**** Records provided ****

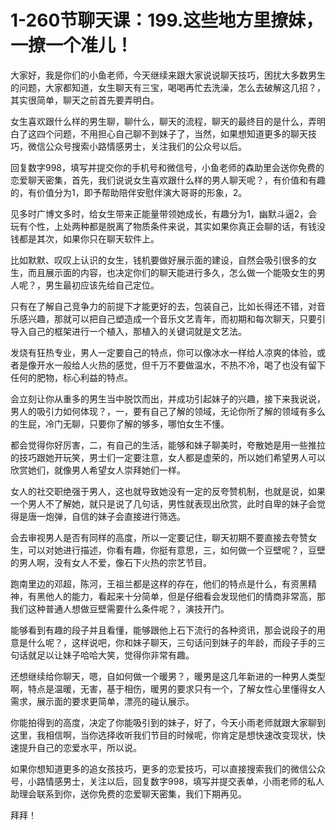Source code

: # 1-260节聊天课：199.这些地方里撩妹，一撩一个准儿！

大家好，我是你们的小鱼老师，今天继续来跟大家说说聊天技巧，困扰大多数男生的问题，大家都知道，女生聊天有三宝，喝喝再忙去洗澡，怎么去破解这几招？，其实很简单，聊天之前首先要弄明白。

女生喜欢跟什么样的男生聊，聊什么，聊天的流程，聊天的最终目的是什么，弄明白了这四个问题，不用担心自己聊不到妹子了，当然，如果想知道更多的聊天技巧，微信公众号搜索小路情感男士，关注我们的公众号以后。

回复数字998，填写并提交你的手机号和微信号，小鱼老师的森助里会送你免费的恋爱聊天密集，首先，我们说说女生喜欢跟什么样的男人聊天呢？，有价值和有趣的，有价值分为1，即予帮助陪伴安慰伴演大哥哥的形象，2。

见多时广博文多时，给女生带来正能量带领她成长，有趣分为1，幽默斗逼2，会玩有个性，上处两种都是脱离了物质条件来说，其实如果你真正会聊的话，有钱没钱都是其次，如果你只在聊天软件上。

比如默默、叹叹上认识的女生，钱机要做好展示面的建设，自然会吸引很多的女生，而且展示面的内容，也决定你们的聊天能进行多久，怎么做一个能吸女生的男人呢？，男生最初应该先给自己定位。

只有在了解自己竞争力的前提下才能更好的去，包装自己，比如长得还不错，对音乐感兴趣，那就可以把自己塑造成一个音乐文艺青年，而初期和每次聊天，只要引导入自己的框架进行一个植入，那植入的关键词就是文艺法。

发烧有狂热专业，男人一定要自己的特点，你可以像冰水一样给人凉爽的体验，或者是像开水一般给人火热的感觉，但千万不要做温水，不热不冷，喝了也没有留下任何的肥物，标心利益的特点。

会立刻让你从重多的男生当中脱饮而出，并成功引起妹子的兴趣，接下来我说说，男人的吸引力如何体现？，一，要有自己了解的领域，无论你所了解的领域有多么的生屁，冷门无聊，只要你了解的够多，哪怕女生不懂。

都会觉得你好厉害，二，有自己的生活，能够和妹子聊美时，夸散她是用一些推拉的技巧跟她开玩笑，男士们一定要注意，女人都是虚荣的，所以她们希望男人可以欣赏她们，就像男人希望女人崇拜她们一样。

女人的社交职绝强于男人，这也就导致她没有一定的反夸赞机制，也就是说，如果一个男人不了解她，就只是说了几句话，男性就表现出欣赏，此时自卑的妹子会觉得是唐一炮弹，自信的妹子会直接进行筛选。

会去审视男人是否有同样的高度，所以一定要记住，聊天初期不要直接去夸赞女生，可以对她进行描述，你看有趣，你挺有意思，三，如何做一个豆壁呢？，豆壁的男人啊，没有女人不爱，像石下火热的宗艺节目。

跑南里边的邓超，陈河，王祖兰都是这样的存在，他们的特点是什么，有资黑精神，有黑他人的能力，看起来十分简单，但是仔细看会发现他们的情商非常高，那我们这种普通人想做豆壁需要什么条件呢？，演技开门。

能够看到有趣的段子并且看懂，能够跟他上石下流行的各种资讯，那会说段子的用意是什么呢？，这样说吧，你和妹子聊天，三句话问到妹子的年龄，而段子手的三句话就足以让妹子哈哈大笑，觉得你非常有趣。

还想继续给你聊天，嗯，自如何做一个暖男？，暖男是这几年新进的一种男人类型啊，特点是温暖，无害，基于相伤，暖男的要求只有一个，了解女性心里懂得女人需求，展示面的要求更简单，漂亮的碰认展示。

你能拍得到的高度，决定了你能吸引到的妹子，好了，今天小雨老师就跟大家聊到这里，我相信啊，当你选择收听我们节目的时候呢，你肯定是想快速改变现状，快速提升自己的恋爱水平，所以说。

如果你想知道更多的追女孩技巧，更多的恋爱技巧，可以直接搜索我们的微信公众号，小路情感男士，关注以后，回复数字998，填写并提交表单，小雨老师的私人助理会联系到你，送你免费的恋爱聊天密集，我们下期再见。

拜拜！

****

▶ _Exercise_:
Your response must reproduce the listing above word for word and must contain none of its pictures.

▶ _Result for this task_:
Source code

: # 1-260节聊天课：199.这些地方里撩妹，一撩一个准儿！

大家好，我是你们的小鱼老师，今天继续来跟大家说说聊天技巧，困扰大多数男生的问题，大家都知道，女生聊天有三宝，喝喝再忙去洗澡，怎么去破解这几招？，其实很简单，聊天之前首先要弄明白。

女生喜欢跟什么样的男生聊，聊什么，聊天的流程，聊天的最终目的是什么，弄明白了这四个问题，不用担心自己聊不到妹子了，当然，如果想知道更多的聊天技巧，微信公众号搜索小路情感男士，关注我们的公众号以后。

回复数字998，填写并提交你的手机号和微信号，小鱼老师的森助里会送你免费的恋爱聊天密集，首先，我们说说女生喜欢跟什么样的男人聊天呢？，有价值和有趣的，有价值分为1，即予帮助陪伴安慰伴演大哥哥的形象，2。

见多时广博文多时，给女生带来正能量带领她成长，有趣分为1，幽默斗逼2，会玩有个性，上处两种都是脱离了物质条件来说，其实如果你真正会聊的话，有钱没钱都是其次，如果你只在聊天软件上。

比如默默、叹叹上认识的女生，钱机要做好展示面的建设，自然会吸引很多的女生，而且展示面的内容，也决定你们的聊天能进行多久，怎么做一个能吸女生的男人呢？，男生最初应该先给自己定位。

只有在了解自己竞争力的前提下才能更好的去，包装自己，比如长得还不错，对音乐感兴趣，那就可以把自己塑造成一个音乐文艺青年，而初期和每次聊天，只要引导入自己的框架进行一个植入，那植入的关键词就是文艺法。

发烧有狂热专业，男人一定要自己的特点，你可以像冰水一样给人凉爽的体验，或者是像开水一般给人火热的感觉，但千万不要做温水，不热不冷，喝了也没有留下任何的肥物，标心利益的特点。

会立刻让你从重多的男生当中脱饮而出，并成功引起妹子的兴趣，接下来我说说，男人的吸引力如何体现？，一，要有自己了解的领域，无论你所了解的领域有多么的生屁，冷门无聊，只要你了解的够多，哪怕女生不懂。

都会觉得你好厉害，二，有自己的生活，能够和妹子聊美时，夸散她是用一些推拉的技巧跟她开玩笑，男士们一定要注意，女人都是虚荣的，所以她们希望男人可以欣赏她们，就像男人希望女人崇拜她们一样。

女人的社交职绝强于男人，这也就导致她没有一定的反夸赞机制，也就是说，如果一个男人不了解她，就只是说了几句话，男性就表现出欣赏，此时自卑的妹子会觉得是唐一炮弹，自信的妹子会直接进行筛选。

会去审视男人是否有同样的高度，所以一定要记住，聊天初期不要直接去夸赞女生，可以对她进行描述，你看有趣，你挺有意思，三，如何做一个豆壁呢？，豆壁的男人啊，没有女人不爱，像石下火热的宗艺节目。

跑南里边的邓超，陈河，王祖兰都是这样的存在，他们的特点是什么，有资黑精神，有黑他人的能力，看起来十分简单，但是仔细看会发现他们的情商非常高，那我们这种普通人想做豆壁需要什么条件呢？，演技开门。

能够看到有趣的段子并且看懂，能够跟他上石下流行的各种资讯，那会说段子的用意是什么呢？，这样说吧，你和妹子聊天，三句话问到妹子的年龄，而段子手的三句话就足以让妹子哈哈大笑，觉得你非常有趣。

还想继续给你聊天，嗯，自如何做一个暖男？，暖男是这几年新进的一种男人类型啊，特点是温暖，无害，基于相伤，暖男的要求只有一个，了解女性心里懂得女人需求，展示面的要求更简单，漂亮的碰认展示。

你能拍得到的高度，决定了你能吸引到的妹子，好了，今天小雨老师就跟大家聊到这里，我相信啊，当你选择收听我们节目的时候呢，你肯定是想快速改变现状，快速提升自己的恋爱水平，所以说。

如果你想知道更多的追女孩技巧，更多的恋爱技巧，可以直接搜索我们的微信公众号，小路情感男士，关注以后，回复数字998，填写并提交表单，小雨老师的私人助理会联系到你，送你免费的恋爱聊天密集，我们下期再见。

拜拜！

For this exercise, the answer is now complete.